Our portion of the week opens, in the second verse (Exodus 10:2), with the reason for the Ten Plagues. You might have thought that they are to punish the Egyptians and to teach them a lesson. But it says very clearly: So that you – the Jews – will know that I’m G^d. First-and-for-all, it’s a Revelation for us.
The same verse touches on something else that is important to realize. We don’t best remember things by thinking, reading or hearing them. We memorize things best by saying them. Not when you see or hear My Miracles and not when you hear about them but when you relate the story.
Teaching is more important than learning because that way, we better retain the learning. And, as a rabbi confessed in the forward to his collection of sermons: When you’re preaching, it’s hard not to overhear yourself. It just penetrates deeper into our being when we talk about it to others.
The Jewish religion makes us do that all the time. Our twice-a-day profession of faith, we are saying to the whole of the Jewish People: Shema’ Yisrael (Deuteronomy 6:4). We don’t just read it or even just say it out-loud – we tell it – as it is – to all Jews. We testify – the first and the last letter (extra large in the Torah scroll) of the six-word Shema’ spell testimony in Hebrew.

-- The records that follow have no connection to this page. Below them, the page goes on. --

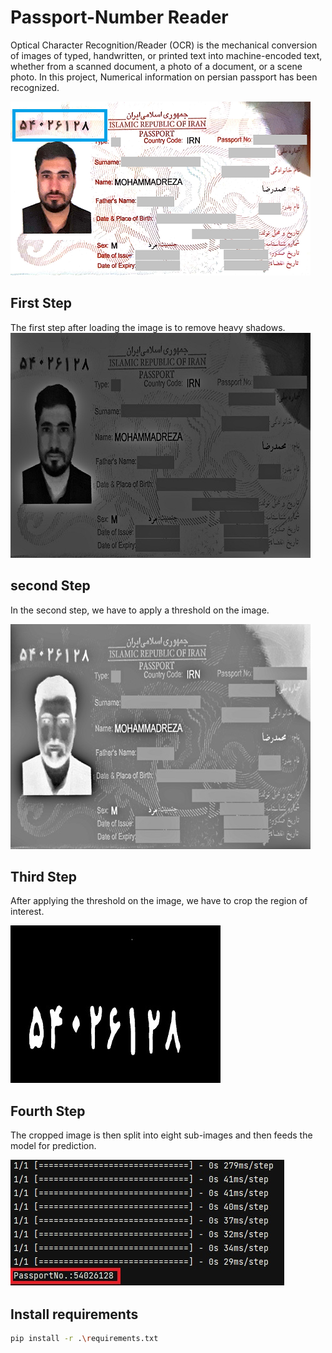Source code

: # Passport-Number Reader
Optical Character Recognition/Reader (OCR) is the mechanical conversion of images of typed, handwritten, or printed text into machine-encoded text, whether from a scanned document, a photo of a document, or a scene photo.
In this project, Numerical information on persian passport has been recognized.


![img](pics/Me.jpg)
## First Step
 The first step after loading the image is to remove heavy shadows.
![img](pics/image_Homo.jpg)

## second Step
In the second step, we have to apply a threshold on the image.


![img](pics/Threshold_Image.jpg)

## Third Step
After applying the threshold on the image, we have to crop the region of interest. 


![img](pics/imgout_Pass.jpg)

## Fourth Step
The cropped image is then split into eight sub-images and then feeds the model for prediction.


![img](pics/Final_Result.jpg)

## Install requirements

```bash
pip install -r .\requirements.txt
```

In our trice-a-day prayers, we talk to G^d. We don’t just contemplate or just declare – we approach. The question should be asked, why don’t we just say these things to ourselves? Two more reasons.
When you promise something to people you love, your commitment is much stronger. When you speak to some-One you care about, your words get more meaning than if you would just say something to yourself.
There may be an additional reason why we don’t just pray or confess in isolation. Loneliness is one of our greatest enemies. All people are already told early (Genesis 2:18) that it’s not good to be alone – with our evil inclination. But, in addition, by necessity, Jews must be a small People (Deuteronomy 7:7) that dwells alone (Numbers 23:9) – not to assimilate – ourselves or our mission, to be a Kingdom of Ministers, a Holy (meaning: separate) People (Exodus 19:6).
Therefore, we do ourselves a favor when we don’t just speak of what is dear to us only to ourselves but when we declare our convictions and mindset to others we love.
Say it to your children and children’s children so that you may know that I am G^d.
In one verse (Exodus 10:9) we find the verb “we will go” twice. A clever boy in my shul asked why. This question must be asked. How could we read this and not ponder that?! One could further easily wonder why it first says youngsters and elderly – what do they have in common – and what commonality is there in our sons, our daughters, our flock and our cattle?
My simples answer is that giving two groups who will leave is dramatically very different from just giving one whole slew. The latter sounds like bragging; the former is a double whammy. That’s the simplest answer I got.
A deeper simple answer lies in the Hebrew for with. It doesn’t say Eem; it says Be-. Like earlier (in Genesis 15:14), the Torah uses Be- when Abraham gets promised that we will leave captivity in great wealth. It means that these groups will not walk out – they will be [as if] taken, like things. And that, sons, daughters, flock our cattle may have in common. They can be taken. They know how to obey.
But youngsters and the elderly are the opposite. The former have their newly found autonomy and the latter don’t think that anyone should still tell them what to do – compare the beginning of verse Genesis 48:19. They decide for themselves.
Now, we know that the story of the Exodus doesn’t only describe the way we left Egypt but also predicts how we will leave at the final Redemption – may it be soon. We are told here that not only will the rebellious ones be there – they will lead the pack!